• **Instructions for the task**:
Please repeat exactly the lines below from the one containing "- Primero a" down to the one containing "- Posteriormente se ingresa", both included, and nothing else.

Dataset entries
'''
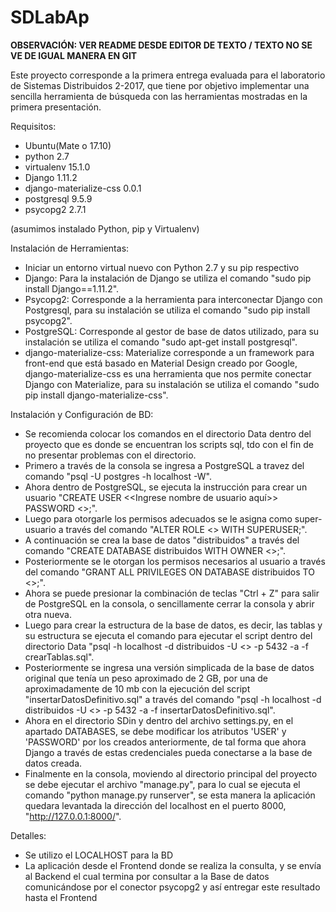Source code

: # SDLabAp
**OBSERVACIÓN: VER README DESDE EDITOR DE TEXTO / TEXTO NO SE VE DE IGUAL MANERA EN GIT**

Este proyecto corresponde a la primera entrega evaluada para el laboratorio de Sistemas Distribuidos 2-2017, que tiene por objetivo implementar una sencilla herramienta
de búsqueda con las herramientas mostradas en la primera presentación.

Requisitos:
- Ubuntu(Mate o 17.10)
- python 2.7
- virtualenv 15.1.0
- Django 1.11.2
- django-materialize-css 0.0.1
- postgresql 9.5.9
- psycopg2 2.7.1

(asumimos instalado Python, pip y Virtualenv)

Instalación de Herramientas:
- Iniciar un entorno virtual nuevo con Python 2.7 y su pip respectivo
- Django: Para la instalación de Django se utiliza el comando "sudo pip install Django==1.11.2".
- Psycopg2: Corresponde a la herramienta para interconectar Django con Postgresql, para su instalación se utiliza el comando "sudo pip install psycopg2".
- PostgreSQL: Corresponde al gestor de base de datos utilizado, para su instalación se utiliza el comando "sudo apt-get install postgresql".
- django-materialize-css: Materialize corresponde a un framework para front-end que está basado en Material Design creado por Google, django-materialize-css
  es una herramienta que nos permite conectar Django con Materialize, para su instalación se utiliza el comando "sudo pip install django-materialize-css".

Instalación y Configuración de BD:
- Se recomienda colocar los comandos en el directorio Data dentro del proyecto que es donde se encuentran los scripts sql, tdo con el fin de no presentar problemas con el directorio.
- Primero a través de la consola se ingresa a PostgreSQL a travez del comando "psql -U postgres -h localhost -W".
- Ahora dentro de PostgreSQL, se ejecuta la instrucción para crear un usuario "CREATE USER <<Ingrese nombre de usuario aquí>> PASSWORD <<Ingrese su pass>>;".
- Luego para otorgarle los permisos adecuados se le asigna como super-usuario a través del comando "ALTER ROLE <<Ingrese nombre de usuario>> WITH SUPERUSER;".
- A continuación se crea la base de datos "distribuidos" a través del comando "CREATE DATABASE distribuidos WITH OWNER <<Ingrese nombre de usuario>>;".
- Posteriormente se le otorgan los permisos necesarios al usuario a través del comando "GRANT ALL PRIVILEGES ON DATABASE distribuidos TO <<Ingrese nombre de usuario>>;".
- Ahora se puede presionar la combinación de teclas "Ctrl + Z" para salir de PostgreSQL en la consola, o sencillamente cerrar la consola y abrir otra nueva.
- Luego para crear la estructura de la base de datos, es decir, las tablas y su estructura se ejecuta el comando para ejecutar el script dentro del directorio Data
  "psql -h localhost -d distribuidos -U <<USUARIO DE SU BD>> -p 5432 -a -f crearTablas.sql".
- Posteriormente se ingresa una versión simplicada de la base de datos original que tenía un peso aproximado de 2 GB, por una de aproximadamente de 10 mb con la
  ejecución del script "insertarDatosDefinitivo.sql" a través del comando "psql -h localhost -d distribuidos -U <<USUARIO DE SU BD>> -p 5432 -a -f insertarDatosDefinitivo.sql".
- Ahora en el directorio SDin y dentro del archivo settings.py, en el apartado DATABASES, se debe modificar los atributos 'USER' y 'PASSWORD' por los creados anteriormente, de tal forma
  que ahora Django a través de estas credenciales pueda conectarse a la base de datos creada.
- Finalmente en la consola, moviendo al directorio principal del proyecto se debe ejecutar el archivo "manage.py", para lo cual se ejecuta el comando "python manage.py runserver", se esta
  manera la aplicación quedara levantada la dirección del localhost en el puerto 8000, "http://127.0.0.1:8000/".

Detalles:
* Se utilizo el LOCALHOST para la BD
* La aplicación desde el Frontend donde se realiza la consulta, y se envía al Backend el cual termina por consultar a la Base de datos
comunicándose por el conector psycopg2 y así entregar este resultado hasta el Frontend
'''
• **Answer section**:
- Primero a través de la consola se ingresa a PostgreSQL a travez del comando "psql -U postgres -h localhost -W".
- Ahora dentro de PostgreSQL, se ejecuta la instrucción para crear un usuario "CREATE USER <<Ingrese nombre de usuario aquí>> PASSWORD <<Ingrese su pass>>;".
- Luego para otorgarle los permisos adecuados se le asigna como super-usuario a través del comando "ALTER ROLE <<Ingrese nombre de usuario>> WITH SUPERUSER;".
- A continuación se crea la base de datos "distribuidos" a través del comando "CREATE DATABASE distribuidos WITH OWNER <<Ingrese nombre de usuario>>;".
- Posteriormente se le otorgan los permisos necesarios al usuario a través del comando "GRANT ALL PRIVILEGES ON DATABASE distribuidos TO <<Ingrese nombre de usuario>>;".
- Ahora se puede presionar la combinación de teclas "Ctrl + Z" para salir de PostgreSQL en la consola, o sencillamente cerrar la consola y abrir otra nueva.
- Luego para crear la estructura de la base de datos, es decir, las tablas y su estructura se ejecuta el comando para ejecutar el script dentro del directorio Data
  "psql -h localhost -d distribuidos -U <<USUARIO DE SU BD>> -p 5432 -a -f crearTablas.sql".
- Posteriormente se ingresa una versión simplicada de la base de datos original que tenía un peso aproximado de 2 GB, por una de aproximadamente de 10 mb con la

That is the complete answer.